DeclaratorChunk::FunctionTypeInfo &getFunctionTypeInfo() {
assert(isFunctionDeclarator() && "Not a function declarator!");
unsigned index = 0;
isFunctionDeclarator(index);
return DeclTypeInfo[index].Fun;
}
/// getFunctionTypeInfo - Retrieves the function type info object
/// (looking through parentheses).
const DeclaratorChunk::FunctionTypeInfo &getFunctionTypeInfo() const {
return const_cast<Declarator*>(this)->getFunctionTypeInfo();
}
/// Determine whether the declaration that will be produced from
/// this declaration will be a function.
///
/// A declaration can declare a function even if the declarator itself
/// isn't a function declarator, if the type specifier refers to a function
/// type.

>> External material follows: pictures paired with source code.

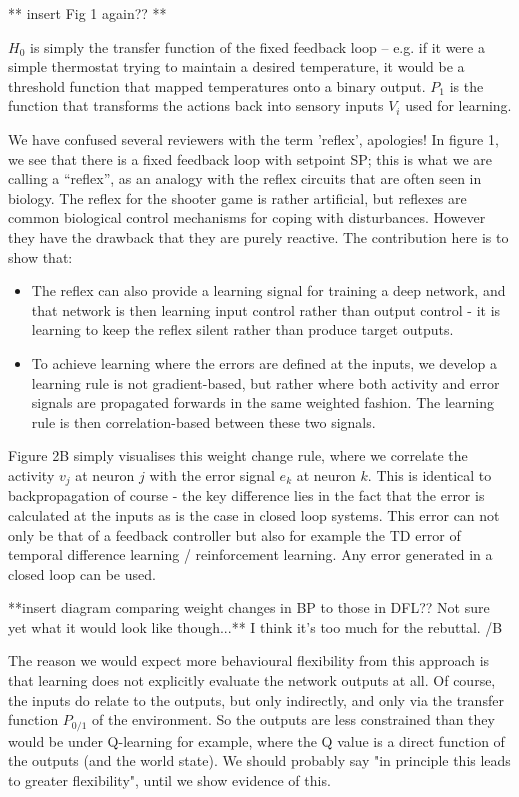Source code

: \documentclass{article}
\begin{document}
	


		** insert Fig 1 again?? **
	
	$H_{0}$ is simply the transfer function of the fixed feedback loop – e.g. if it were a simple thermostat trying to maintain a desired temperature, it would be a threshold function that mapped temperatures onto a binary output. $P_{1}$ is the function that transforms the actions back into sensory inputs $V_{i}$ used for learning. 
	

		
	We have confused several reviewers with the term 'reflex', apologies! In figure 1, we see that there is a fixed feedback loop with setpoint SP; this is what we are calling a ``reflex'', as an analogy with the reflex circuits that are often seen in biology. The reflex for the shooter game is rather artificial, but reflexes are common biological control mechanisms for coping with disturbances. However they have the drawback that they are purely reactive. The contribution here is to show that:
	\begin{itemize}
		\item The reflex can also provide a learning signal for training a deep network, and that network is then learning input control rather than output control - it is learning to keep the reflex silent rather than produce target outputs.
		\item To achieve learning where the errors are defined at the inputs, we develop a learning rule is not gradient-based, but rather where both activity and error signals are propagated forwards in the same weighted fashion. The learning rule is then correlation-based between these two signals.
	\end{itemize}
	
	
		Figure 2B simply visualises this weight change rule, where we correlate the activity $v_{j}$ at neuron $j$ with the error signal $e_{k}$ at neuron $k$. This is identical to backpropagation of course - the key difference lies in the fact that the error is calculated at the inputs as is the case in closed loop systems. This error can not only be that of a feedback controller but also for example the TD error of temporal difference learning / reinforcement learning. Any error generated in a closed loop can be used.
		
		
		**insert diagram comparing weight changes in BP to those in DFL?? Not sure yet what it would look like though...**
                I think it's too much for the rebuttal. /B
		
		
	The reason we would expect more behavioural flexibility from this approach is that learning does not explicitly evaluate the network outputs at all. Of course, the inputs do relate to the outputs, but only indirectly, and only via the transfer function $P_{0/1}$ of the environment. So the outputs are less constrained than they would be under Q-learning for example, where the Q value is a direct function of the outputs (and the world state). We should probably say "in principle this leads to greater flexibility", until we show evidence of this. 
	
\end{document}
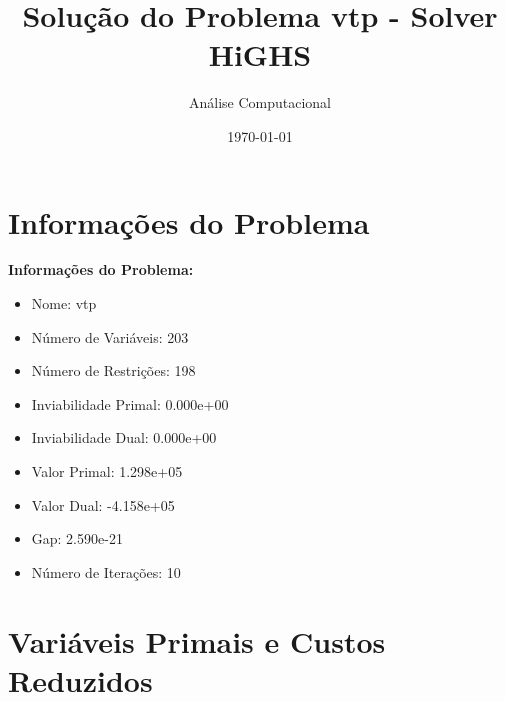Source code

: \documentclass[12pt]{article}
\title{Solução do Problema vtp - Solver HiGHS}
\author{Análise Computacional}
\date{\today}
\begin{document}
\maketitle

\section{Informações do Problema}

\textbf{Informações do Problema:}
\begin{itemize}
\item Nome: vtp
\item Número de Variáveis: 203
\item Número de Restrições: 198
\item Inviabilidade Primal: 0.000e+00
\item Inviabilidade Dual: 0.000e+00
\item Valor Primal: 1.298e+05
\item Valor Dual: -4.158e+05
\item Gap: 2.590e-21
\item Número de Iterações: 10
\end{itemize}


\section{Variáveis Primais e Custos Reduzidos}
\end{document}
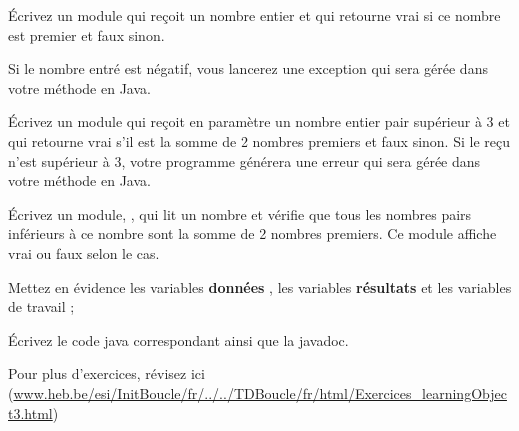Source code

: \documentclass[11pt,a4paper]{article}
\begin{document}
          \'Ecrivez un module \verb@isPremier@ qui re\c coit un nombre entier \verb@n@ 
          et qui retourne vrai si ce nombre est premier et faux sinon.
        
            \par
        Si le nombre entr\'e est n\'egatif, vous lancerez une exception qui sera g\'er\'ee dans votre m\'ethode 
        \verb@main@ en Java.
            \par
        
          \'Ecrivez un module \verb@goldbach@ qui re\c coit en param\`etre 
          un nombre entier pair \verb@p@ sup\'erieur \`a 3 
          et qui retourne vrai s'il est la somme de 2 nombres premiers et faux sinon.
          Si le \verb@p@ re\c cu n'est sup\'erieur \`a 3, votre programme g\'en\'erera une erreur qui sera g\'er\'ee dans votre m\'ethode 
        \verb@main@ en Java.
            \par
        
          \'Ecrivez un module, \verb@principal@, qui lit un nombre et v\'erifie que tous les
          nombres pairs inf\'erieurs \`a ce nombre sont la somme de 2 nombres premiers. Ce module affiche vrai ou faux selon le cas.
        
            \par
        
          Mettez en \'evidence les variables \textbf{\guillemotleft  donn\'ees \guillemotright }, 
          les variables \textbf{\guillemotleft  r\'esultats \guillemotright } et les variables de travail ;
        
            \par
        \'Ecrivez le code java correspondant ainsi que la javadoc.
            \par
        Pour plus d'exercices, 
        r\'evisez ici (\url{www.heb.be/esi/InitBoucle/fr/../../TDBoucle/fr/html/Exercices\_learningObject3.html})
            \par
        
				
\end{document}
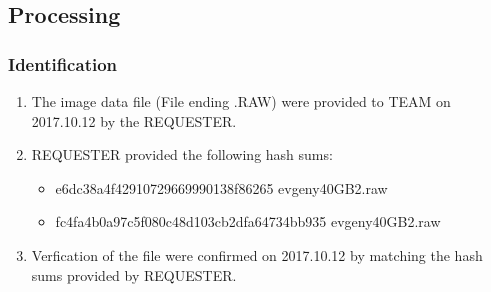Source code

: \subsection{Processing}
\subsubsection{Identification}
\begin{enumerate}
	\item The image data file (File ending .RAW) were provided to TEAM on 2017.10.12 by the REQUESTER.
	\item REQUESTER provided the following hash sums:
		\begin{itemize}
			\item e6dc38a4f42910729669990138f86265  evgeny\textunderscore 40GB\textunderscore2.raw
			\item fc4fa4b0a97c5f080c48d103cb2dfa64734bb935 evgeny\textunderscore 40GB\textunderscore2.raw
		\end{itemize}
	\item Verfication of the file were confirmed on 2017.10.12 by matching the hash sums provided by REQUESTER.
\end{enumerate}
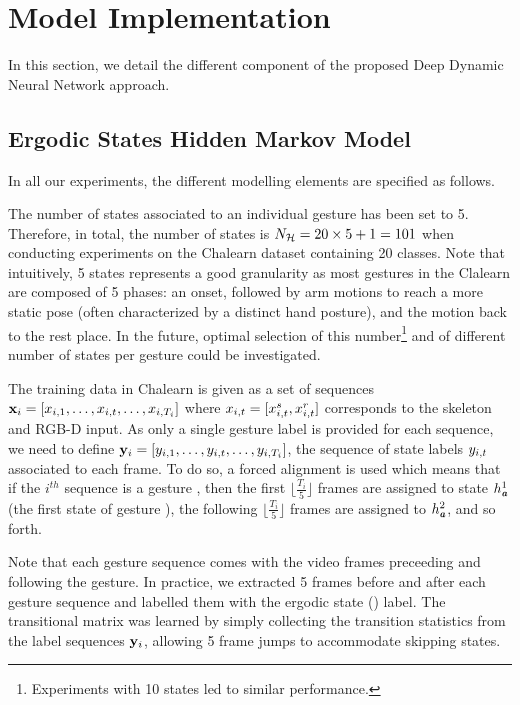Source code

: 

\section{Model Implementation}
\label{sec:ModelImplementation}

In this section, we detail the different component of the proposed Deep Dynamic Neural Network approach.

\subsection{Ergodic States Hidden Markov Model}

In all our experiments, the different modelling elements are specified as follows.

The number of states \nsig{} associated to an individual gesture has been set to 5.
Therefore, in total, the number of states is $N_{\mathcal{H}} = 20 \times 5 + 1 = 101$
when conducting  experiments on the Chalearn dataset containing 20 classes.
%
Note that intuitively, 5 states represents a good granularity as
most gestures in the Clalearn are composed of 5 phases: an onset, followed by arm motions to reach a more static pose
(often characterized by a distinct hand posture), and the motion back to the rest place.
%
In the future, optimal selection of this number\footnote{Experiments with 10 states led to similar performance.}
and of different number of states per gesture could be investigated.
%


The training data in Chalearn is given as a set of sequences
$\mathbf x_i=[x_{i,1}, \ldots,x_{i,t},\ldots, x_{i,T_i}]$
where $x_{i,t}=[x_{i,t}^s, x_{i,t}^r]$ corresponds to the skeleton and RGB-D input.
%
As only a single gesture label is provided for each sequence, we need to define
$\mathbf y_i=[y_{i,1}, \ldots,y_{i,t},\ldots, y_{i,T_i}]$,
the sequence of state labels $y_{i,t}$ associated to each frame.
%
To do so, a forced alignment is used which means that if the $i^{th}$ sequence is a gesture \gesturea{}, then the first $\lfloor \frac{T_i}{5} \rfloor$ frames are assigned to state $h_{\textbf{\emph{a}}}^1$ (the first state of gesture \gesturea{}),
the following $\lfloor \frac{T_i}{5} \rfloor$ frames are assigned to $h_{\textbf{\emph{a}}}^2$, and so forth.

Note that each gesture sequence comes with the video frames preceeding and following the gesture.
In practice, we extracted 5 frames before and after each gesture sequence and labelled them
with the ergodic state (\ergodicstate) label.
%
The transitional matrix \transitionmatrix{} was learned by simply  collecting the transition statistics from the label sequences $\mathbf y_i$, allowing 5 frame jumps to accommodate skipping states.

This routine checks for both cases.
bool isDeclarationOfFunction() const;
/// Return true if this declaration appears in a context where a
/// function declarator would be a function declaration.
bool isFunctionDeclarationContext() const {
if (getDeclSpec().getStorageClassSpec() == DeclSpec::SCS_typedef)
return false;
switch (Context) {
case DeclaratorContext::FileContext:
case DeclaratorContext::MemberContext:
case DeclaratorContext::BlockContext:
case DeclaratorContext::ForContext:
case DeclaratorContext::InitStmtContext:
return true;
case DeclaratorContext::ConditionContext:
case DeclaratorContext::KNRTypeListContext:
case DeclaratorContext::TypeNameContext:
case DeclaratorContext::FunctionalCastContext:
case DeclaratorContext::AliasDeclContext:
case DeclaratorContext::AliasTemplateContext:
case DeclaratorContext::PrototypeContext:
case DeclaratorContext::LambdaExprParameterContext:
case DeclaratorContext::ObjCParameterContext:
case DeclaratorContext::ObjCResultContext:
case DeclaratorContext::TemplateParamContext:
case DeclaratorContext::CXXNewContext:
case DeclaratorContext::CXXCatchContext:
case DeclaratorContext::ObjCCatchContext:
case DeclaratorContext::BlockLiteralContext:
case DeclaratorContext::LambdaExprContext:
case DeclaratorContext::ConversionIdContext:
case DeclaratorContext::TemplateArgContext:
case DeclaratorContext::TemplateTypeArgContext:
case DeclaratorContext::TrailingReturnContext:
case DeclaratorContext::TrailingReturnVarContext:
return false;
}
llvm_unreachable("unknown context kind!");
}
/// Determine whether this declaration appears in a context where an
/// expression could appear.
bool isExpressionContext() const {
switch (Context) {
case DeclaratorContext::FileContext:
case DeclaratorContext::KNRTypeListContext:
case DeclaratorContext::MemberContext:
// FIXME: sizeof(...) permits an expression.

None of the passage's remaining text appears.